The next exception is to the admission of records showing that George A. Russell acted as president in 1896. The fact that he was president was material with reference to the evidence next to be mentioned. This exception is disposed of by what we have said in dealing with the first, except the argument that the fact that he was president in 1896 is no evidence that he was president in 1898, the material time. The only election that appeared was in 1894. But the fact that he continued to act in 1896, coupled with his assuming to carry out a vote in 1898 giving authority to “the president,” tends to show that he still held the office.

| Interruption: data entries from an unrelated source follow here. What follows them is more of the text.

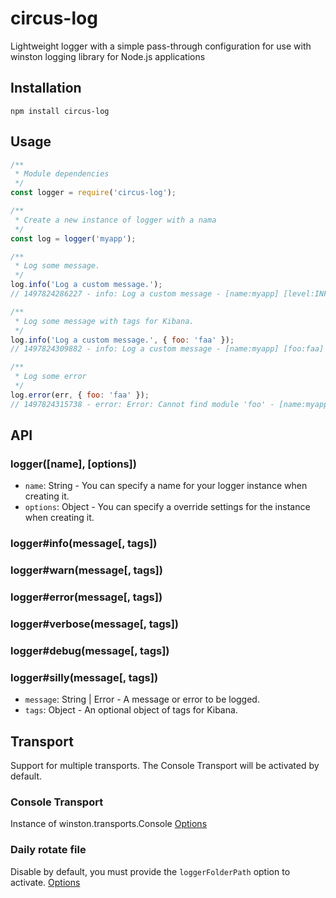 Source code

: # circus-log
Lightweight logger with a simple pass-through configuration for use with winston logging library for Node.js applications

## Installation

```
npm install circus-log
```

## Usage
```js
/**
 * Module dependencies
 */
const logger = require('circus-log');

/**
 * Create a new instance of logger with a nama
 */
const log = logger('myapp');

/**
 * Log some message.
 */
log.info('Log a custom message.');
// 1497824286227 - info: Log a custom message - [name:myapp] [level:INFO]

/**
 * Log some message with tags for Kibana.
 */
log.info('Log a custom message.', { foo: 'faa' });
// 1497824309882 - info: Log a custom message - [name:myapp] [foo:faa] [level:INFO]

/**
 * Log some error
 */
log.error(err, { foo: 'faa' });
// 1497824315738 - error: Error: Cannot find module 'foo' - [name:myapp] [foo:faa] [level:ERROR]
```

## API

### logger([name], [options])
- `name`: String - You can specify a name for your logger instance when creating it.
- `options`: Object - You can specify a override settings for the instance when creating it.

### logger#info(message[, tags])
### logger#warn(message[, tags])
### logger#error(message[, tags])
### logger#verbose(message[, tags])
### logger#debug(message[, tags])
### logger#silly(message[, tags])

- `message`: String | Error - A message or error to be logged.
- `tags`: Object - An optional object of tags for Kibana.


## Transport

Support for multiple transports. The Console Transport will be activated by default.

### Console Transport
Instance of winston.transports.Console [Options](https://github.com/winstonjs/winston/blob/master/docs/transports.md#console-transport)

### Daily rotate file
Disable by default, you must provide the `loggerFolderPath` option to activate. [Options](https://github.com/winstonjs/winston/blob/master/docs/transports.md#console-transport) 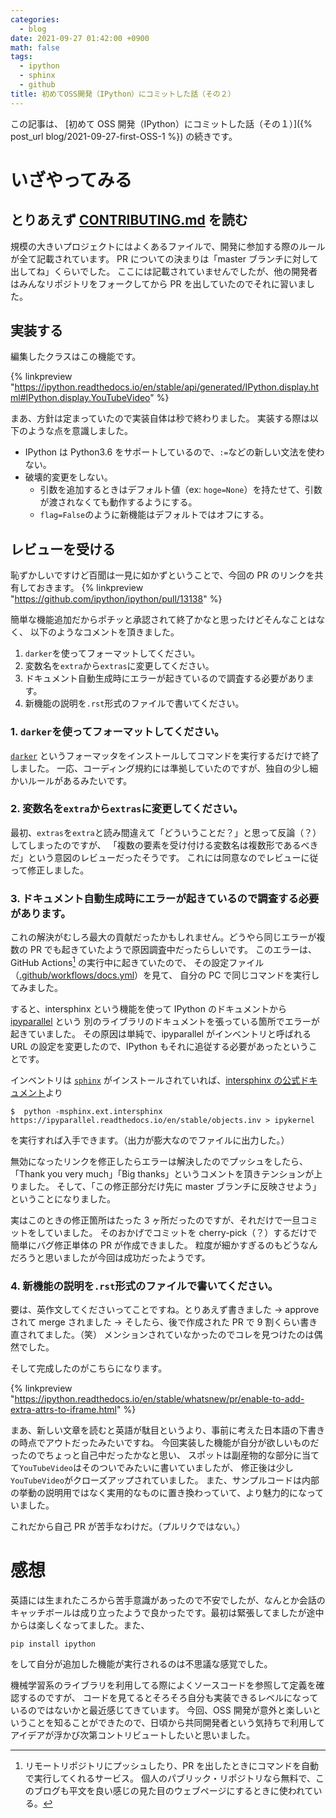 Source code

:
 ```yaml
---
categories:
  - blog
date: 2021-09-27 01:42:00 +0900
math: false
tags:
  - ipython
  - sphinx
  - github
title: 初めてOSS開発（IPython）にコミットした話（その２）
---
```


この記事は、
[初めて OSS 開発（IPython）にコミットした話（その１）]({% post_url blog/2021-09-27-first-OSS-1 %})
の続きです。

# いざやってみる

## とりあえず [CONTRIBUTING.md][contrib] を読む

規模の大きいプロジェクトにはよくあるファイルで、開発に参加する際のルールが全て記載されています。
PR についての決まりは「master ブランチに対して出してね」くらいでした。
ここには記載されていませんでしたが、他の開発者はみんなリポジトリをフォークしてから PR を出していたのでそれに習いました。

[contrib]: https://github.com/ipython/ipython/blob/master/CONTRIBUTING.md

## 実装する

編集したクラスはこの機能です。

{% linkpreview "https://ipython.readthedocs.io/en/stable/api/generated/IPython.display.html#IPython.display.YouTubeVideo" %}

まあ、方針は定まっていたので実装自体は秒で終わりました。
実装する際は以下のような点を意識しました。

- IPython は Python3.6 をサポートしているので、`:=`などの新しい文法を使わない。
- 破壊的変更をしない。
  - 引数を追加するときはデフォルト値（ex: `hoge=None`）を持たせて、引数が渡されなくても動作するようにする。
  - `flag=False`のように新機能はデフォルトではオフにする。

## レビューを受ける

恥ずかしいですけど百聞は一見に如かずということで、今回の PR のリンクを共有しておきます。
{% linkpreview "https://github.com/ipython/ipython/pull/13138" %}

簡単な機能追加だからポチッと承認されて終了かなと思ったけどそんなことはなく、
以下のようなコメントを頂きました。

1. `darker`を使ってフォーマットしてください。
2. 変数名を`extra`から`extras`に変更してください。
3. ドキュメント自動生成時にエラーが起きているので調査する必要があります。
4. 新機能の説明を`.rst`形式のファイルで書いてください。

### 1. `darker`を使ってフォーマットしてください。

[`darker`][darker] というフォーマッタをインストールしてコマンドを実行するだけで終了しました。
一応、コーディング規約には準拠していたのですが、独自の少し細かいルールがあるみたいです。

### 2. 変数名を`extra`から`extras`に変更してください。

最初、`extras`を`extra`と読み間違えて「どういうことだ？」と思って反論（？）してしまったのですが、
「複数の要素を受け付ける変数名は複数形であるべきだ」という意図のレビューだったそうです。
これには同意なのでレビューに従って修正しました。

### 3. ドキュメント自動生成時にエラーが起きているので調査する必要があります。

これの解決がむしろ最大の貢献だったかもしれません。どうやら同じエラーが複数の PR でも起きていたようで原因調査中だったらしいです。
このエラーは、GitHub Actions[^3] の実行中に起きていたので、
その設定ファイル（[.github/workflows/docs.yml][yml]）を見て、
自分の PC で同じコマンドを実行してみました。

すると、intersphinx という機能を使って IPython のドキュメントから [ipyparallel][para] という
別のライブラリのドキュメントを張っている箇所でエラーが起きていました。
その原因は単純で、ipyparallel がインベントリと呼ばれる URL の設定を変更したので、IPython もそれに追従する必要があったということです。

インベントリは [`sphinx`][sphinx] がインストールされていれば、[intersphinx の公式ドキュメント][inter]より

```
$  python -msphinx.ext.intersphinx https://ipyparallel.readthedocs.io/en/stable/objects.inv > ipykernel
```

を実行すれば入手できます。（出力が膨大なのでファイルに出力した。）

無効になったリンクを修正したらエラーは解決したのでプッシュをしたら、
「Thank you very much」「Big thanks」というコメントを頂きテンションが上りました。
そして、「この修正部分だけ先に master ブランチに反映させよう」ということになりました。

実はこのときの修正箇所はたった 3 ヶ所だったのですが、それだけで一旦コミットをしていました。
そのおかげでコミットを cherry-pick（？）するだけで簡単にバグ修正単体の PR が作成できました。
粒度が細かすぎるのもどうなんだろうと思いましたが今回は成功だったようです。

[darker]: https://pypi.org/project/darker/
[yml]: https://github.com/ipython/ipython/blob/master/.github/workflows/docs.yml
[para]: https://ipyparallel.readthedocs.io/en/latest/#
[inter]: https://www.sphinx-doc.org/ja/master/usage/extensions/intersphinx.html#showing-all-links-of-an-intersphinx-mapping-file
[sphinx]: https://pypi.org/project/Sphinx/

[^3]:
    リモートリポジトリにプッシュしたり、PR を出したときにコマンドを自動で実行してくれるサービス。
    個人のパブリック・リポジトリなら無料で、このブログも平文を良い感じの見た目のウェブページにするときに使われている。

### 4. 新機能の説明を`.rst`形式のファイルで書いてください。

要は、英作文してくださいってことですね。とりあえず書きました → approve されて merge されました →
そしたら、後で作成された PR で 9 割くらい書き直されてました。（笑）
メンションされていなかったのでコレを見つけたのは偶然でした。

そして完成したのがこちらになります。

{% linkpreview "https://ipython.readthedocs.io/en/stable/whatsnew/pr/enable-to-add-extra-attrs-to-iframe.html" %}

まあ、新しい文章を読むと英語が駄目というより、事前に考えた日本語の下書きの時点でアウトだったみたいですね。
今回実装した機能が自分が欲しいものだったのでちょっと自己中だったかなと思い、
スポットは副産物的な部分に当てて`YouTubeVideo`はそのついでみたいに書いていましたが、
修正後は少し`YouTubeVideo`がクローズアップされていました。
また、サンプルコードは内部の挙動の説明用ではなく実用的なものに置き換わっていて、より魅力的になっていました。

これだから自己 PR が苦手なわけだ。（プルリクではない。）

# 感想

英語には生まれたころから苦手意識があったので不安でしたが、なんとか会話のキャッチボールは成り立ったようで良かったです。最初は緊張してましたが途中からは楽しくなってました。また、

```
pip install ipython
```

をして自分が追加した機能が実行されるのは不思議な感覚でした。

機械学習系のライブラリを利用してる際によくソースコードを参照して定義を確認するのですが、
コードを見てるとそろそろ自分も実装できるレベルになっているのではないかと最近感じてきています。
今回、OSS 開発が意外と楽しいということを知ることができたので、日頃から共同開発者という気持ちで利用して
アイデアが浮かび次第コントリビュートしたいと思いました。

The record of a special meeting of stockholders in February, 1898, authorizing “the president” to file a petition in insolvency on behalf of the company, and the schedule of creditors filed with the petition, Avere put in to show an admission that *436the plaintiff was a creditor for the amount claimed by him. It is objected that it does not appear that the meeting was called as provided in Pub. Sts. c. 157, § 127. As no objection seems ever to have been raised by any stockholder, the regularity of the call may be presumed, if it be material, for the limited purpose for which the schedule was used.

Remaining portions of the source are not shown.